Les bande-annonces qui spoilent le film
C’est le cas le plus connu de tous, celui qui fait que
certaines personnes arrivent au cinéma en retard exprès pour ne pas voir la
bande-annonce de tel ou tel film qui va bientôt sortir, cette bande-annonce qui
raconte l’histoire au point où il n’y a même plus besoin d’aller voir le film.
Les exemples se retrouvent surtout dans les films d’action et de
science-fiction à gros budget, notamment les films Marvel, et autres films de
licence aux multiples épisodes. Les campagnes de marketing des grands studios
d’Hollywood s’apparentant plus à du matraquage publicitaire en bonne et due
forme qu’à la recherche de l’originalité, les producteurs cherchent logiquement
à minimiser le risque. Cela conduit cependant parfois à sous-estimer le goût du
spectateur pour l’inconnu, et la bande-annonce se réduit à résumer le film,
quitte à en dévoiler tous les enjeux d’emblée.
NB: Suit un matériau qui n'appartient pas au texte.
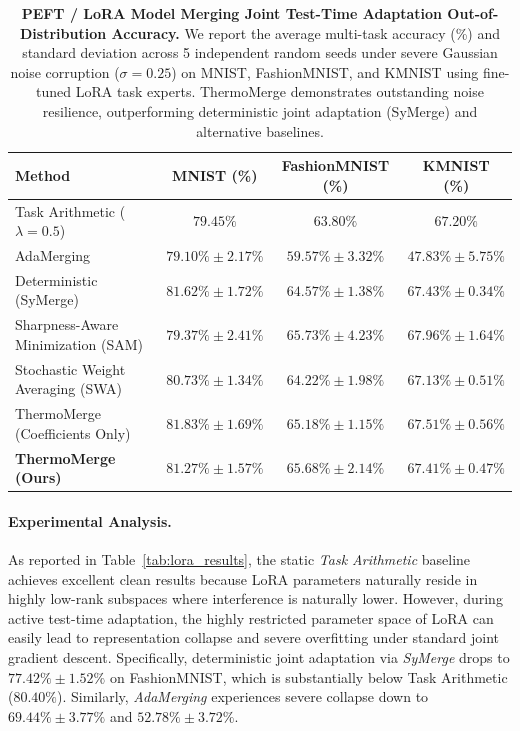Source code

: \begin{table}[t]
\caption{\textbf{PEFT / LoRA Model Merging Joint Test-Time Adaptation Out-of-Distribution Accuracy.} We report the average multi-task accuracy (\%) and standard deviation across 5 independent random seeds under severe Gaussian noise corruption ($\sigma=0.25$) on MNIST, FashionMNIST, and KMNIST using fine-tuned LoRA task experts. ThermoMerge demonstrates outstanding noise resilience, outperforming deterministic joint adaptation (SyMerge) and alternative baselines.}
\label{tab:lora_ood_results}
\vskip 0.15in
\begin{center}
\begin{small}
\begin{sc}
\begin{tabular}{lccc}
\toprule
Method & MNIST (\%) & FashionMNIST (\%) & KMNIST (\%) \\
\midrule
Task Arithmetic ($\lambda=0.5$) & $79.45\%$ & $63.80\%$ & $67.20\%$ \\
AdaMerging~\cite{yang2024adamerging} & $79.10\% \pm 2.17\%$ & $59.57\% \pm 3.32\%$ & $47.83\% \pm 5.75\%$ \\
Deterministic (SyMerge) & $81.62\% \pm 1.72\%$ & $64.57\% \pm 1.38\%$ & $67.43\% \pm 0.34\%$ \\
Sharpness-Aware Minimization (SAM) & $79.37\% \pm 2.41\%$ & $65.73\% \pm 4.23\%$ & $\mathbf{67.96\% \pm 1.64\%}$ \\
Stochastic Weight Averaging (SWA) & $80.73\% \pm 1.34\%$ & $64.22\% \pm 1.98\%$ & $67.13\% \pm 0.51\%$ \\
ThermoMerge (Coefficients Only) & $\mathbf{81.83\% \pm 1.69\%}$ & $65.18\% \pm 1.15\%$ & $67.51\% \pm 0.56\%$ \\
\textbf{ThermoMerge (Ours)} & $81.27\% \pm 1.57\%$ & $\mathbf{65.68\% \pm 2.14\%}$ & $67.41\% \pm 0.47\%$ \\
\bottomrule
\end{tabular}
\end{sc}
\end{small}
\end{center}
\vskip -0.1in
\end{table}

\paragraph{Experimental Analysis.}
As reported in Table~\ref{tab:lora_results}, the static \emph{Task Arithmetic} baseline achieves excellent clean results because LoRA parameters naturally reside in highly low-rank subspaces where interference is naturally lower.
However, during active test-time adaptation, the highly restricted parameter space of LoRA can easily lead to representation collapse and severe overfitting under standard joint gradient descent.
Specifically, deterministic joint adaptation via \emph{SyMerge} drops to $77.42\% \pm 1.52\%$ on FashionMNIST, which is substantially below Task Arithmetic ($80.40\%$).
Similarly, \emph{AdaMerging} experiences severe collapse down to $69.44\% \pm 3.77\%$ and $52.78\% \pm 3.72\%$.

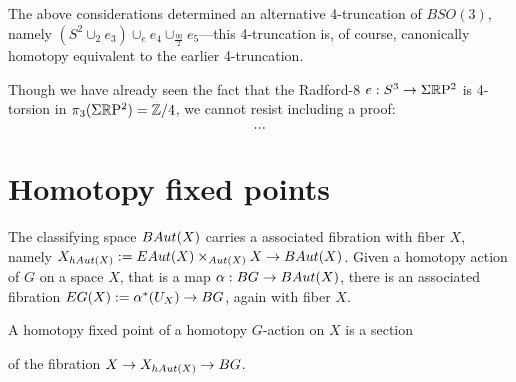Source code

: \documentclass{amsart}
\begin{document}
\begin{remark}
The above considerations determined an alternative 4-truncation of $BSO(3)$, namely $(S^2 \cup_2 e_3) \cup_{e} e_4 \cup_{\frac{\eta q}{2}} e_5$---this 4-truncation is, of course, canonically homotopy equivalent to the earlier 4-truncation.  %
\end{remark}

\begin{remark}
Though we have already seen the fact that the Radford-8 $e: S^3 \rightarrow \Sigma\mathbb R \mathrm{P}^2$ is 4-torsion in $\pi_3(\Sigma \mathbb R \mathrm{P}^2) = \mathbb Z/4$, we cannot resist including a proof: 
\begin{equation} \nonumber
...
\end{equation}
\end{remark}


\section{Homotopy fixed points}


The classifying space $BAut(X)$ carries a associated fibration with fiber $X$, namely $X_{hAut(X)} := EAut(X) \times_{Aut(X)} X \rightarrow BAut(X)$.    Given a homotopy action of $G$ on a space $X$, that is a map $\alpha: BG \rightarrow BAut(X)$, there is an associated fibration $EG(X):=\alpha^\ast(U_X) \rightarrow BG$, again with fiber $X$.

\begin{definition}
A homotopy fixed point of a homotopy $G$-action on $X$ is a section
\begin{center}
\end{center}
of the fibration $X \rightarrow X_{hAut(X)} \rightarrow BG$.
\end{definition}
\end{document}
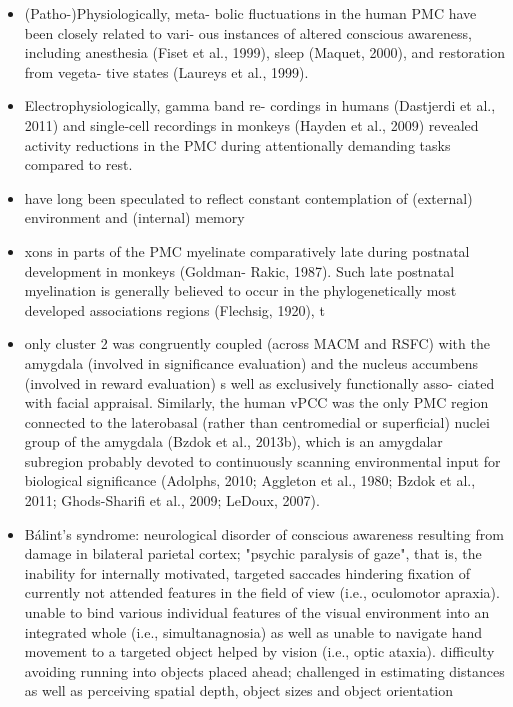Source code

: \documentclass{article} %
\begin{document}
\begin{itemize}
\begin{itemize}
\item
(Patho-)Physiologically, meta- bolic fluctuations in the human PMC have been closely related to vari- ous instances of altered conscious awareness, including anesthesia (Fiset et al., 1999), sleep (Maquet, 2000), and restoration from vegeta- tive states (Laureys et al., 1999).

  \item
Electrophysiologically, gamma band re- cordings in humans (Dastjerdi et al., 2011) and single-cell recordings in monkeys (Hayden et al., 2009) revealed activity reductions in the PMC during attentionally demanding tasks compared to rest.

\item
 have long been speculated to reflect constant contemplation of (external) environment and (internal) memory

 \item
   xons in parts of the PMC myelinate comparatively late during postnatal development in monkeys (Goldman- Rakic, 1987). Such late postnatal myelination is generally believed to occur in the phylogenetically most developed associations regions (Flechsig, 1920), t

\item
only cluster 2 was congruently coupled (across MACM and RSFC) with the amygdala (involved in significance evaluation) and the nucleus accumbens (involved in reward evaluation)
s well as exclusively functionally asso- ciated with facial appraisal. Similarly, the human vPCC was the only PMC region connected to the laterobasal (rather than centromedial or superficial) nuclei group of the amygdala (Bzdok et al., 2013b), which is an amygdalar subregion probably devoted to continuously scanning environmental input for biological significance (Adolphs, 2010; Aggleton et al., 1980; Bzdok et al., 2011; Ghods-Sharifi et al., 2009; LeDoux, 2007).

\item Bálint's syndrome: neurological disorder of conscious
awareness resulting from damage in bilateral parietal cortex;
"psychic paralysis of gaze", that is, the inability for internally
motivated, targeted saccades hindering fixation of currently not
attended features in the field of view (i.e., oculomotor apraxia).
unable to bind various individual features of the visual
environment into an integrated whole (i.e., simultanagnosia)
as well as unable to navigate hand movement to a targeted
object helped by vision (i.e., optic ataxia).
difficulty avoiding running into objects placed ahead;
challenged in estimating distances as well as perceiving
spatial depth, object sizes and object orientation



\end{itemize}
\end{itemize}
\end{document}
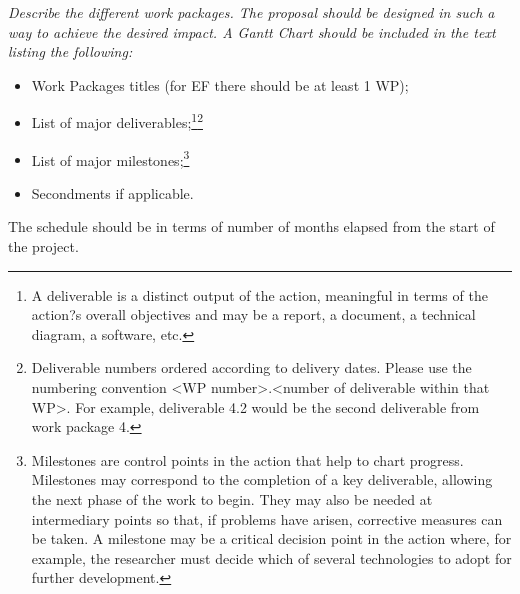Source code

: \documentclass[a4paper,11pt]{article}
\begin{document}
{\em
Describe the different work packages. The proposal should be designed in such a way to achieve the desired impact. A Gantt Chart should be included in the text listing the following:
\begin{itemize}
\item Work Packages titles (for EF there should be at least 1 WP);
\item List of major deliverables;\footnote{A deliverable is a distinct output of the action, meaningful in terms of the action?s overall objectives and may be a report, a document, a technical diagram, a software, etc.}\footnote{Deliverable numbers ordered according to delivery dates. Please use the numbering convention <WP number>.<number of deliverable within that WP>. For example, deliverable 4.2 would be the second deliverable from work package 4.}
\item List of major milestones;\footnote{Milestones are control points in the action that help to chart progress. Milestones may correspond to the completion of a key deliverable, allowing the next phase of the work to begin. They may also be needed at intermediary points so that, if problems have arisen, corrective measures can be taken. A milestone may be a critical decision point in the action where, for example, the researcher must decide which of several technologies to adopt for further development.}
\item Secondments if applicable.
\end{itemize}
The schedule should be in terms of number of months elapsed from the start of the project.
}
\end{document}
Thor Ragnarok sorti en octobre est un bon exemple : dans ce
film, la déesse de la mort Hela prend le contrôle d’Asgard après avoir brisé le
marteau de Thor. Ce dernier se retrouve coincé sur une planète où il est forcé
de combattre Hulk. Il parvient cependant à s’enfuir avec l’aide de Hulk, de
Loki et d’une guerrière, et bat Hela en apprenant à utiliser pleinement ses
pouvoir de foudre. TOUTES ces informations sont présentes dans le trailer
diffusé dans les salles françaises. A part la scène post-générique qui doit
teaser le prochain Avengers, que reste-t-il à découvrir du film ?
Dans certains autres types de films, comme les comédies ou
les films d’horreur, le spoil ne va pas se porter sur l’intrigue, du fait de sa
moindre importance, mais va plutôt révéler certaines scènes clés du film, comme
les meilleures blagues ou les moments flippants dans les deux genres sus-cités.
Que celui qui n’a jamais dit “toutes les meilleures vannes étaient dans la
bande-annonce” à propos d’une comédie me jette son pot de popcorn.
Nous n’avons pas de réponse claire expliquant pourquoi le
marketing en arrive jusque-là, mais on suppose une sorte d’infantilisation du
spectateur, qui aurait besoin d’être tenu par la main et préservé de toute
surprise potentiellement dérangeante. On ne peut pas être déçus du film si nos
attentes sont exactement conformes à son contenu !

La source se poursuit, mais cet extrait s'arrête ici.